# [RECORDS SHOWN]
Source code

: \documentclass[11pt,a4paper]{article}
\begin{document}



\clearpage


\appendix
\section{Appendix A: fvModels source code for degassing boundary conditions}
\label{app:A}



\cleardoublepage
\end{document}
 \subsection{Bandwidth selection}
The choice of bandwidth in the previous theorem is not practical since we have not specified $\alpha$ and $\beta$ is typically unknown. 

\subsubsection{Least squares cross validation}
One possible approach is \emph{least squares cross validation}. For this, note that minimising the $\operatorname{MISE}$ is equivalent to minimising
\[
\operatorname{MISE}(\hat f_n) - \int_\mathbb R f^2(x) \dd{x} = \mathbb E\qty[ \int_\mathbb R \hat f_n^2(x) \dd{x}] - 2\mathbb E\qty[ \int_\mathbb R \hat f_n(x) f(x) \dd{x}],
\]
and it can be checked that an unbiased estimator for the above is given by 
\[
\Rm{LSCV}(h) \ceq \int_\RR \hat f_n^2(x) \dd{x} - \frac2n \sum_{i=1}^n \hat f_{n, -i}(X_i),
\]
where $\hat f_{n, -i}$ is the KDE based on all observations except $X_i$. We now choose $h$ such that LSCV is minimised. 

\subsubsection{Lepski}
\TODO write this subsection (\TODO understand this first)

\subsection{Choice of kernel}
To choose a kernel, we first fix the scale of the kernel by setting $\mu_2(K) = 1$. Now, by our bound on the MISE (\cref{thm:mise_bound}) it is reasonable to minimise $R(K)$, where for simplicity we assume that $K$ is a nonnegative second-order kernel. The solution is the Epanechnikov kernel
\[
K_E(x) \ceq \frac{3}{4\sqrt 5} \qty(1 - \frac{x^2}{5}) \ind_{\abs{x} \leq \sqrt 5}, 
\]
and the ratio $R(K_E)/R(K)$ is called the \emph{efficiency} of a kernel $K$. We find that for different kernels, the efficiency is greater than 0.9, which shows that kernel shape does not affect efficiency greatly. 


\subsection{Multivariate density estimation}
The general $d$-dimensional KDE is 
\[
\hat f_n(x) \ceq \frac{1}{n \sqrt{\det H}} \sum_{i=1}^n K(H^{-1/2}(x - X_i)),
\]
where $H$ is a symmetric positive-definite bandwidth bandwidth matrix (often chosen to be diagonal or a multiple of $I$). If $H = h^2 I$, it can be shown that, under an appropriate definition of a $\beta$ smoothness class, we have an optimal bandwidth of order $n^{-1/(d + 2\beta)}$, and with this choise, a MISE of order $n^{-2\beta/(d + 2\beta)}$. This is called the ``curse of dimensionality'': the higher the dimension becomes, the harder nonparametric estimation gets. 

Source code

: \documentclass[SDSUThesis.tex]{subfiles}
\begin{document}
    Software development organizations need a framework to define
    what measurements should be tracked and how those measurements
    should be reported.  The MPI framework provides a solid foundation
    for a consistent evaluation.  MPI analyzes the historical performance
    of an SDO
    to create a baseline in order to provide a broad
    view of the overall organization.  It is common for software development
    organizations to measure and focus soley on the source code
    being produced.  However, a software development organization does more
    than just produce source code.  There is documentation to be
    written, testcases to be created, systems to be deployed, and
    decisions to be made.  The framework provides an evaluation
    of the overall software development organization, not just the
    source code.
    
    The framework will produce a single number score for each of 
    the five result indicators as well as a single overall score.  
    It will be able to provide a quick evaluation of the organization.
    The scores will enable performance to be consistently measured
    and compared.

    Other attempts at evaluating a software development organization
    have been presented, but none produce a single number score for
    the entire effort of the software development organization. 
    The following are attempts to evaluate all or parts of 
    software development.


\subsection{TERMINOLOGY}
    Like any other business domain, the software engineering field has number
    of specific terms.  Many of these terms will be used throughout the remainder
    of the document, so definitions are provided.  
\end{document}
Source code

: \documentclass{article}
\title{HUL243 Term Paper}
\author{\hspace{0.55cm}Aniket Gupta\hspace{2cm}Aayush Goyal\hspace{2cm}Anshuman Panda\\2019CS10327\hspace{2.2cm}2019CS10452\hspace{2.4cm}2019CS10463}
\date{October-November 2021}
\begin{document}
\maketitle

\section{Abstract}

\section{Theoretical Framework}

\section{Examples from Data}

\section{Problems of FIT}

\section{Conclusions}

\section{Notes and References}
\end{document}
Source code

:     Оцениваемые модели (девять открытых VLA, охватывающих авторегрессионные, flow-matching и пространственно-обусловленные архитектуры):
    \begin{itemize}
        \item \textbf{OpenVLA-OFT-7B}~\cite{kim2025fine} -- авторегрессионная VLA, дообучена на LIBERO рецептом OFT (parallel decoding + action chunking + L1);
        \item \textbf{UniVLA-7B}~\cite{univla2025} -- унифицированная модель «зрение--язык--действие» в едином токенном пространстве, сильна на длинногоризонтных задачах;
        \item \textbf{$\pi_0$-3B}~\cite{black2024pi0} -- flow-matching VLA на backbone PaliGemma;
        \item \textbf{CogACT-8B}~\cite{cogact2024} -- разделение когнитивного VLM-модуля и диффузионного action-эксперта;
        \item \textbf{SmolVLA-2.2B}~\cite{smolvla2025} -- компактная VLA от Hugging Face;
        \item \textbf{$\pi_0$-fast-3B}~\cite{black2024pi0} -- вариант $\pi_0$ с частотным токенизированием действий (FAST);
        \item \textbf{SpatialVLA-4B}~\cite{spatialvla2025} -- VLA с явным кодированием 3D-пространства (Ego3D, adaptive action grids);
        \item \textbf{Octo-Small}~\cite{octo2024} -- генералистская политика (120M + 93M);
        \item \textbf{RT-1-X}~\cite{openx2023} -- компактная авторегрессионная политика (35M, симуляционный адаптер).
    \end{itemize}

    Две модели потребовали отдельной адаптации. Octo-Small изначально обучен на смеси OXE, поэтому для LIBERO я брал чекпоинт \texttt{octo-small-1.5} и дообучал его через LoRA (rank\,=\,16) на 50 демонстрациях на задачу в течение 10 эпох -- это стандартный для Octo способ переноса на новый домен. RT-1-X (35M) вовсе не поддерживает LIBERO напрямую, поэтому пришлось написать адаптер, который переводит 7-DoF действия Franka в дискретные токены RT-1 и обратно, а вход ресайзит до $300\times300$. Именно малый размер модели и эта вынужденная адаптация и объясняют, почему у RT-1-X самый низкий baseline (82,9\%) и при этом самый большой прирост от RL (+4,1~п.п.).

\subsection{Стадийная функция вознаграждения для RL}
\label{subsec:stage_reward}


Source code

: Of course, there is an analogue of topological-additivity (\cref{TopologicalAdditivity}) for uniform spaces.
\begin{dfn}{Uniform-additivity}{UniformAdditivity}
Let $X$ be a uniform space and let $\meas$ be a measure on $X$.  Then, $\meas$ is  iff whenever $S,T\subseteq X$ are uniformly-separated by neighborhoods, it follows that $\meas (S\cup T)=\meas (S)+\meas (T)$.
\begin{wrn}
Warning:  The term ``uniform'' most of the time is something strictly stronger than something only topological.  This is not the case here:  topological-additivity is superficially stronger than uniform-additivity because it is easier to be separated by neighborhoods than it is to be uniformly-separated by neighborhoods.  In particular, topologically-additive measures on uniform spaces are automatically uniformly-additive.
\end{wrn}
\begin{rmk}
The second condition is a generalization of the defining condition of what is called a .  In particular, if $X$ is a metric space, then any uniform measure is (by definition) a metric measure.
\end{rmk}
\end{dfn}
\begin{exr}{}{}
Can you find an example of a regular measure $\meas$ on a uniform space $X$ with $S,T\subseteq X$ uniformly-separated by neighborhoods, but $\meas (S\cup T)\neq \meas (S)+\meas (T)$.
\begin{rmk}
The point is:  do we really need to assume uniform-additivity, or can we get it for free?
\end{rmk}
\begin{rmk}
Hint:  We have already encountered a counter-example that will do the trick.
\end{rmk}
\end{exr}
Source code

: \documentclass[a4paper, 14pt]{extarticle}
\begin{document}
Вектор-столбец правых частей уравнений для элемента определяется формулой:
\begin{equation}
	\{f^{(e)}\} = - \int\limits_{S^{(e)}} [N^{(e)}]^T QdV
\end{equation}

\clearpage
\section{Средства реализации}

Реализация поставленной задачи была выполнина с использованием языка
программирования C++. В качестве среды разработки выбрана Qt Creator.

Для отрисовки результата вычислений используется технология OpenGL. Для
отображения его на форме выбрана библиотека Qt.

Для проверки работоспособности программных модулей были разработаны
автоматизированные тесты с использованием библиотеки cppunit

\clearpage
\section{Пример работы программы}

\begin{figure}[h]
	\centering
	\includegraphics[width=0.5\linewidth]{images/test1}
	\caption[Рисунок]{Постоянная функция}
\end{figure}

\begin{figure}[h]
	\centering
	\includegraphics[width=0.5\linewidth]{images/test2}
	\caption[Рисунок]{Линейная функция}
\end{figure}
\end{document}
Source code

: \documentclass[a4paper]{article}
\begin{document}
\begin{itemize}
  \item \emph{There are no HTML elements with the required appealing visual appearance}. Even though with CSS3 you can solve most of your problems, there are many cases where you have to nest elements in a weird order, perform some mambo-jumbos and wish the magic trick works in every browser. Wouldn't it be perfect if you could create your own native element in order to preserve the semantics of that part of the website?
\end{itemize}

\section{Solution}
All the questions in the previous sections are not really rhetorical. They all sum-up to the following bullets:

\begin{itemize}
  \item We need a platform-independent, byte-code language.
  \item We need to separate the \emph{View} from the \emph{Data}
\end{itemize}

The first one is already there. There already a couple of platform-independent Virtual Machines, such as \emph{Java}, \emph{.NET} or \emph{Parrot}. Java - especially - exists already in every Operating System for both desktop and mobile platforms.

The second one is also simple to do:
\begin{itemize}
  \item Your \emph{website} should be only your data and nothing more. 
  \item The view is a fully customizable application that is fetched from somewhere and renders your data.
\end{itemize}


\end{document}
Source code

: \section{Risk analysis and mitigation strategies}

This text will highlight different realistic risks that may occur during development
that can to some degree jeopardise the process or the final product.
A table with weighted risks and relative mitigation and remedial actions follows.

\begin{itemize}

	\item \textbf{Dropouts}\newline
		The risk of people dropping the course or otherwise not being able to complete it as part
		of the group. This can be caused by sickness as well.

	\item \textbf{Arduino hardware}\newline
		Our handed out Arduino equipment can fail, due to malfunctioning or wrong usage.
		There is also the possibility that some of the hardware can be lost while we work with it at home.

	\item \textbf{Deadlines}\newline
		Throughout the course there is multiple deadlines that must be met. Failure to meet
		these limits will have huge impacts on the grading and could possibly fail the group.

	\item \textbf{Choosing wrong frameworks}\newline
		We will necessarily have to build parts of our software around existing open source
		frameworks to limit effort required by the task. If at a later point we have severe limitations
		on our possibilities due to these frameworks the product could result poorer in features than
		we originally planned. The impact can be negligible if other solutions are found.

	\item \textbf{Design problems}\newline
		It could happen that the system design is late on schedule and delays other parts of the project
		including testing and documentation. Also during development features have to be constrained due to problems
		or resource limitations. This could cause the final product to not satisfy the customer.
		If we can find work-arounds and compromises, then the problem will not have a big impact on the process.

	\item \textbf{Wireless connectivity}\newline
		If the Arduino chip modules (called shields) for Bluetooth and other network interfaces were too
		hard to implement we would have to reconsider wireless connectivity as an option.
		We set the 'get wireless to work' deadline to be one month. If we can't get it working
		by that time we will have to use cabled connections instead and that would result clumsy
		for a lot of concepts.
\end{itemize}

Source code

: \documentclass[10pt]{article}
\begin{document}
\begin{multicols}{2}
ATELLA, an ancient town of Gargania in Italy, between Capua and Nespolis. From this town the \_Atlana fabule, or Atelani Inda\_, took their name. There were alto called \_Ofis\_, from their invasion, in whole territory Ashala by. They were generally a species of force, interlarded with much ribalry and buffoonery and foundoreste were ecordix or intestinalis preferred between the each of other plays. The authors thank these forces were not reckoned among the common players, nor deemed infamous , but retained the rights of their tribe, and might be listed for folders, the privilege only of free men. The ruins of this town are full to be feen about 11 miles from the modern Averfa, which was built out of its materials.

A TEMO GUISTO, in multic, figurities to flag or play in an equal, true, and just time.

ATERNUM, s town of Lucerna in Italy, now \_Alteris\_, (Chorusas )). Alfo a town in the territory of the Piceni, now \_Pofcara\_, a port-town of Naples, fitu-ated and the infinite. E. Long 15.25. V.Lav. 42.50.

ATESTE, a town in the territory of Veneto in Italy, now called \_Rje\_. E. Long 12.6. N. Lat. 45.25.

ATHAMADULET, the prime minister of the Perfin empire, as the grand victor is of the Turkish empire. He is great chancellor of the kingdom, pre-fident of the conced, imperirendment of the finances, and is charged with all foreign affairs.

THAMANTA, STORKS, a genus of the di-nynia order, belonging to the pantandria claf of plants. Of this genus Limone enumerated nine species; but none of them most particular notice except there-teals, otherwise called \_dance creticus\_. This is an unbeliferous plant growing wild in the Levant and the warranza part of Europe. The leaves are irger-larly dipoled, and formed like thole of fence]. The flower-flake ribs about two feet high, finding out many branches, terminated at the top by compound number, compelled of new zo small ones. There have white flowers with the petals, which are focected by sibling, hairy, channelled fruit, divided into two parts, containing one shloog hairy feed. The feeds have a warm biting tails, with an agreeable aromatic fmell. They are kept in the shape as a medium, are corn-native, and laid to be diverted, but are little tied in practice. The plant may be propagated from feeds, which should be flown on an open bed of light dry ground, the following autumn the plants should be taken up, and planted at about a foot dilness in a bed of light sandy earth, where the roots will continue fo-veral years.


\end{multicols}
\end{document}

# [YOUR OBJECTIVE]
Your answer must consist of every line from the listing that holds the string "модели".

# [RESPONSE TO THIS TASK]
:     Оцениваемые модели (девять открытых VLA, охватывающих авторегрессионные, flow-matching и пространственно-обусловленные архитектуры):
    Две модели потребовали отдельной адаптации. Octo-Small изначально обучен на смеси OXE, поэтому для LIBERO я брал чекпоинт \texttt{octo-small-1.5} и дообучал его через LoRA (rank\,=\,16) на 50 демонстрациях на задачу в течение 10 эпох -- это стандартный для Octo способ переноса на новый домен. RT-1-X (35M) вовсе не поддерживает LIBERO напрямую, поэтому пришлось написать адаптер, который переводит 7-DoF действия Franka в дискретные токены RT-1 и обратно, а вход ресайзит до $300\times300$. Именно малый размер модели и эта вынужденная адаптация и объясняют, почему у RT-1-X самый низкий baseline (82,9\%) и при этом самый большой прирост от RL (+4,1~п.п.).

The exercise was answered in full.